Worum geht es und was hat diesen Sinneswandel bewirkt?
1932/33 gab es in der Sowjetunion eine furchtbare Hungersnot. Die wurde durch planvolle Entscheidungen der sowjetischen Führung wenn nicht verursacht, so doch erheblich verschärft. Priorität hatte die Industrialisierung, und diesem Ziel wurde namentlich die Landbevölkerung geopfert – in Westeuropa war vom 17. bis 19. Jahrhundert die Industrialisierung durch Ausraubung der Kolonien (die Sowjetunion hatte keine), durch Sklavenhandel und ebenfalls durch Ausplünderung der Bauernschaft finanziert worden (was die damalige Hungerkatastrophe in der Sowjetunion nicht weniger furchtbar macht). In keiner Sowjetrepublik starben während der Hungersnot so viele Menschen wie in der Ukraine – es waren Millionen; aber in Kasachstan war der Prozentsatz der Hungertoten an der Gesamtbevölkerung am höchsten.
Und warum jetzt der Sinneswandel im Bundestag, und zudem genau bei den Parteien, deren Vertreter*innen zuvor im Petitionsausschuss gegen die Anerkennung des „Holodomor“ als Völkermord gestimmt hatten? Die Antwort ist kurz: Der Ukraine-Krieg hat ihn bewirkt, und es hätte dazu wahrscheinlich nicht einmal des Drucks der ukrainischen Führung und ihres damaligen Vertreters in Deutschland, Melnyk, bedurft – den es tatsächlich gab.
„Für die Ukraine ist der Holodomor ein zutiefst traumatisches, grausames und leidvolles Kapitel der eigenen Geschichte,“ heißt es in der Erklärung des Bundestags. Und weiter: „Der Holodomor prägt das nationale Bewusstsein dieses großen, europäischen Landes, das sich von der sowjetischen Vergangenheit gelöst hat. Die Ukraine hat sich in den letzten Jahren auf den Weg in die Europäische Union gemacht und im Juni 2022 den Kandidatenstatus erhalten.“ Ach so – es geht anscheinend um den EU-Beitritt der Ukraine! Was hat der aber mit der Bewertung des „Holodomor“ zu tun? Weiter im Text: „Der Holodomor ist Teil unserer gemeinsamen Geschichte als Europäerinnen und Europäer.“ Das soll wohl heißen: Die Ukraine gehört jetzt zu Europa, „die“ Russen, die das Verbrechen begingen, aber nicht (mehr). „Asiatische Despotie“ gegen hehre europäische Werte! „Er [erg.: der „Holodomor“] reiht sich ein in die Liste menschenverachtender Verbrechen totalitärer Systeme, in deren Zuge vor allem in der ersten Hälfte des 20. Jahrhunderts in Europa Millionen Menschenleben ausgelöscht wurden.“ Dieser Satz verdient besondere Aufmerksamkeit: Er stellt die Singularität des Holocaust infrage. Da wird dieses Kapitel Geschichtspolitik besonders brisant. Und das können wir auf gar keinen Fall akzeptieren! – Übrigens: Der ähnliche Klange der Begriffe „Holocaust“ und „Holodomor“ ist zufällig, aber Geschichtsrevisionisten durchaus willkommen!

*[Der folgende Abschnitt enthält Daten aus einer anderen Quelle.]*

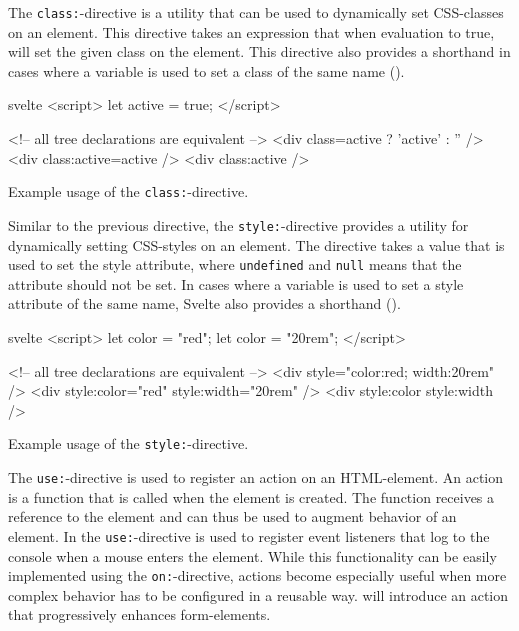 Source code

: The \texttt{class:}-directive is a utility that can be used to dynamically set CSS-classes on an element. This directive takes an expression that when evaluation to true, will set the given class on the element. This directive also provides a shorthand in cases where a variable is used to set a class of the same name ().
\begin{listing}[H]
\begin{myminted}{svelte}{}
<script>
  let active = true;
</script>

<!-- all tree declarations are equivalent -->
<div class={active ? 'active' : ''} />
<div class:active={active} />
<div class:active />
\end{myminted}
\caption{Example usage of the \texttt{class:}-directive.}
\label{fig:svelte-class-directive}
\end{listing}

Similar to the previous directive, the \texttt{style:}-directive provides a utility for dynamically setting CSS-styles on an element. The directive takes a value that is used to set the style attribute, where \texttt{undefined} and \texttt{null} means that the attribute should not be set. In cases where a variable is used to set a style attribute of the same name, Svelte also provides a shorthand ().

\begin{listing}[H]
\begin{myminted}{svelte}{}
<script>
  let color = "red";
  let color = "20rem";
</script>

<!-- all tree declarations are equivalent -->
<div style="color:red; width:20rem" />
<div style:color="red" style:width="20rem" />
<div style:color style:width />
\end{myminted}
\caption{Example usage of the \texttt{style:}-directive.}
\label{fig:svelte-style-directive}
\end{listing}

The \texttt{use:}-directive is used to register an action on an HTML-element. An action is a function that is called when the element is created. The function receives a reference to the element and can thus be used to augment behavior of an element. In  the \texttt{use:}-directive is used to register event listeners that log to the console when a mouse enters the element. While this functionality can be easily implemented using the \texttt{on:}-directive, actions become especially useful when more complex behavior has to be configured in a reusable way.  will introduce an action that progressively enhances form-elements.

Im weiteren Verlauf geht es dann um unsere „Verantwortung, das Wissen um dieses Menschheitsverbrechen zu verbreiten“, „die Schaffung einer europäischen Öffentlichkeit für die Thematik des Holodomor“. Und dann kommen die Autoren*innen auf den „völkerrechtswidrigen Angriffskriegs Russlands auf die Ukraine“ und wenden sich gegen „Großmachtstreben und Unterdrückung“, natürlich seitens Russlands.

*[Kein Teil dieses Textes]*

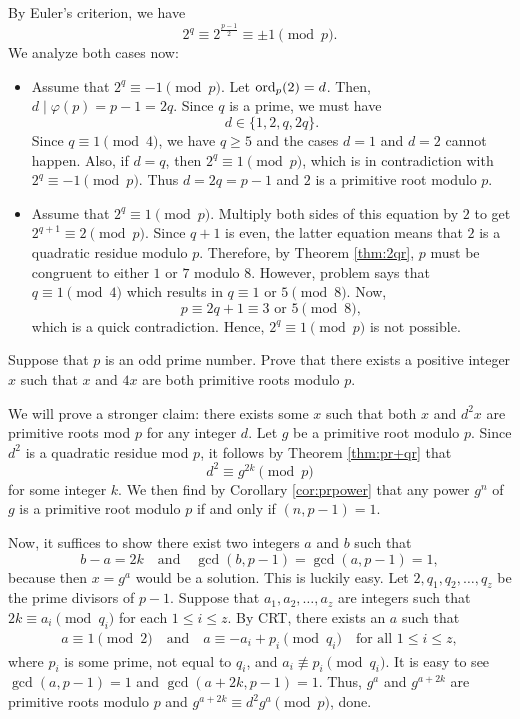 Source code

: \documentclass{subfile}
\begin{document}
	\begin{solution}
		By Euler's criterion, we have
		\[2^q \equiv 2^{\frac{p-1}{2}} \equiv \pm 1 \pmod{p}.\]
		 We analyze both cases now:
			\begin{itemize}
				\item Assume that $2^q \equiv -1 \pmod p$. Let $\operatorname{ord}_p(2)=d$. Then, $d\mid \varphi(p)=p-1=2q$. Since $q$ is a prime, we must have $$d \in \{1,2,q,2q\}.$$ Since $q \equiv 1 \pmod 4$, we have $q \geq 5$ and the cases $d=1$ and $d=2$ cannot happen. Also, if $d=q$, then $2^q \equiv 1 \pmod p$, which is in contradiction with $2^q \equiv -1 \pmod p$. Thus $d=2q=p-1$ and $2$ is a primitive root modulo $p$.
				\item Assume that $2^q \equiv 1 \pmod{p}$. Multiply both sides of this equation by $2$ to get $2^{q+1} \equiv 2 \pmod p$. Since $q+1$ is even, the latter equation means that $2$ is a quadratic residue modulo $p$. Therefore, by Theorem \ref{thm:2qr}, $p$ must be congruent to either $1$ or $7$ modulo $8$. However, problem says that $q \equiv 1 \pmod 4$ which results in $q \equiv 1$ or $5 \pmod 8$. Now,
				\[p \equiv 2q +1 \equiv 3 \text{ or } 5 \pmod 8,\]
				which is a quick contradiction. Hence, $2^q \equiv 1 \pmod{p}$ is not possible.
			\end{itemize}

	\end{solution}
	
	\begin{problem}
		Suppose that $p$ is an odd prime number. Prove that there exists a positive integer $x$ such that $x$ and $4x$ are both primitive roots modulo $p$.
	\end{problem}
	
	\begin{solution}
		We will prove a stronger claim: there exists some $x$ such that both $x$ and $d^2x$ are primitive roots mod $p$ for any integer $d$. Let $g$ be a primitive root modulo $p$. Since $d^2$ is a quadratic residue mod $p$, it follows by Theorem \ref{thm:pr+qr} that $$d^2 \equiv g^{2k} \pmod{p}$$ for some integer $k$. We then find by Corollary \ref{cor:prpower} that any power $g^n$ of $g$ is a primitive root modulo $p$ if and only if $(n, p-1)=1$.
		
		Now, it suffices to show there exist two integers $a$ and $b$ such that $$b-a = 2k \quad \text{and} \quad \gcd(b,p-1) = \gcd(a,p-1) = 1,$$ because then $x=g^a$ would be a solution.
		This is luckily easy. Let $2,q_1,q_2,\ldots,q_z$ be the prime divisors of $p-1$. Suppose that $a_1,a_2,\ldots,a_z$ are integers such that $2k \equiv a_i \pmod{q_i}$ for each $1 \le i \le z$.
		By CRT, there exists an $a$ such that 
			\begin{align*}
				a \equiv 1 \pmod{2} \quad \text{and} \quad a \equiv -a_i + p_i \pmod{q_i}\quad \text{for all } 1 \le i \le z,
			\end{align*}
		where $p_i$ is some prime, not equal to $q_i$, and $a_i \not \equiv p_i \pmod{q_i}$. It is easy to see $\gcd(a,p-1) = 1$ and $\gcd(a+2k, p-1) = 1$. Thus, $g^a$ and $g^{a+2k}$ are primitive roots modulo $p$ and $g^{a+2k} \equiv d^2g^a \pmod{p}$, done.
	\end{solution}
	
\end{document}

Und schließlich fordert der Bundestag, nicht nur „jeglichen Versuchen, einseitige russische historische Narrative zu lancieren, weiterhin entschieden entgegenzuwirken“, sondern auch, „historische Erfahrungen [erg.: in Osteuropa] wahrzunehmen und blinde Flecken in der deutschen Perspektive auf unsere gemeinsame, europäische Geschichte zu erhellen“ – in Osteuropa gibt es schon lange Bestrebungen, die in Westeuropa vorherrschende Fokussierung der Erinnerungskultur auf den Faschismus und seine Verbrechen zu bekämpfen, ihr ein anderes Narrativ entgegenzusetzen – und dann schließlich: „4. die Ukraine als Opfer des völkerrechtswidrigen Angriffskriegs Russlands und der imperialistischen Politik Wladimir Putins im Rahmen der zur Verfügung stehenden Haushaltsmittel weiterhin politisch, finanziell, humanitär und militärisch zu unterstützen.“ Da haben wir den wahren Grund für die Bundestagsresolution gefunden! Ideologische Propaganda im Rahmen der Kriegsunterstützung, und deshalb dieser massive Eingriff in die wissenschaftliche Forschung und Debatte!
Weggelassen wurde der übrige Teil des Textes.